Here are some examples of negative indexing:

In [36]:
s = 'foobar'

In [37]:
s[-1]

'r'

In [38]:
s[-2]

'a'

In [39]:
len(s)

6

In [40]:
s[-len(s)]

'f'

Attempting to index with negative numbers beyond the start of the string results in an error:

In [42]:
s[-7]

IndexError: string index out of range

For any non-empty string `s`, `s[len(s)-1]` and `s[-1]` both return the last character. There isn’t any index that makes sense for an empty string.

## String Slicing

Python also allows a form of indexing syntax that extracts substrings from a string, known as string slicing.

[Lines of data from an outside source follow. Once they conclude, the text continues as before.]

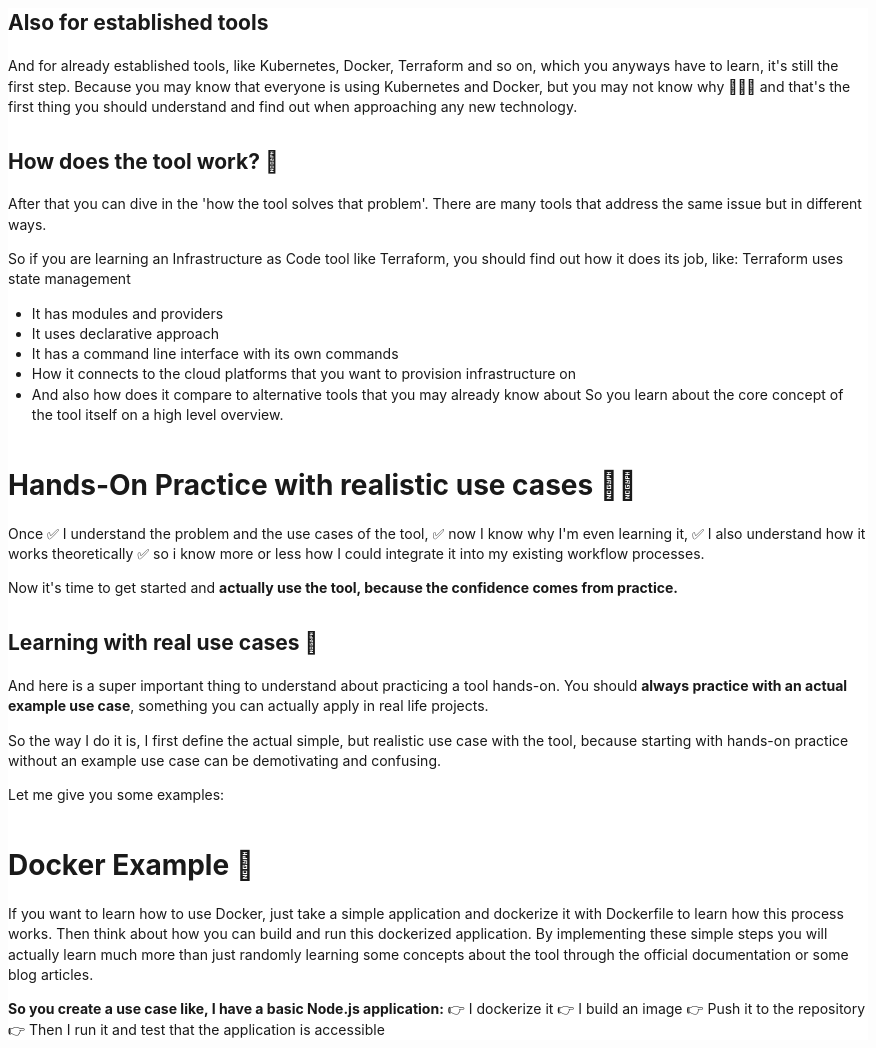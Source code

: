 ## Also for established tools 
And for already established tools, like Kubernetes, Docker, Terraform and so on, which you anyways have to learn, it's still the first step. Because you may know that everyone is using Kubernetes and Docker, but you may not know why 🤷🏻‍♂️ and that's the first thing you should understand and find out when approaching any new technology.


## How does the tool work? 🧐
After that you can dive in the 'how the tool solves that problem'. There are many tools that address the same issue but in different ways.

So if you are learning an Infrastructure as Code tool like Terraform, you should find out how it does its job, like:
Terraform uses state management

- It has modules and providers
- It uses declarative approach
- It has a command line interface with its own commands
- How it connects to the cloud platforms that you want to provision infrastructure on
- And also how does it compare to alternative tools that you may already know about
So you learn about the core concept of the tool itself on a high level overview.


# Hands-On Practice with realistic use cases 👩‍💻
Once
✅ I understand the problem and the use cases of the tool,
✅ now I know why I'm even learning it,
✅ I also understand how it works theoretically
✅ so i know more or less how I could integrate it into my existing workflow processes.

Now it's time to get started and **actually use the tool, because the confidence comes from practice.**

## Learning with real use cases 🚀
And here is a super important thing to understand about practicing a tool hands-on. You should **always practice with an actual example use case**, something you can actually apply in real life projects.

So the way I do it is, I first define the actual simple, but realistic use case with the tool, because starting with hands-on practice without an example use case can be demotivating and confusing.

Let me give you some examples:

# Docker Example 🐳
If you want to learn how to use Docker, just take a simple application and dockerize it with Dockerfile to learn how this process works. Then think about how you can build and run this dockerized application. By implementing these simple steps you will actually learn much more than just randomly learning some concepts about the tool through the official documentation or some blog articles.

**So you create a use case like, I have a basic Node.js application:**
👉 I dockerize it
👉 I build an image
👉 Push it to the repository
👉 Then I run it and test that the application is accessible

If `s` is a string, an expression of the form `s[m:n]` returns the portion of `s` starting with position `m`, and up to but not including position `n`:

In [43]:
s = 'foobar'

In [44]:
s[2:5]

'oba'

> **Remember:** String indices are zero-based. The first character in a string has index `0`. This applies to both standard indexing and slicing.

Again, the second index specifies the first character that is not included in the result—the character `'r'` (`s[5]`) in the example above. That may seem slightly unintuitive, but it produces this result which makes sense: the expression `s[m:n]` will return a substring that is `n - m` characters in length, in this case, `5 - 2 = 3`.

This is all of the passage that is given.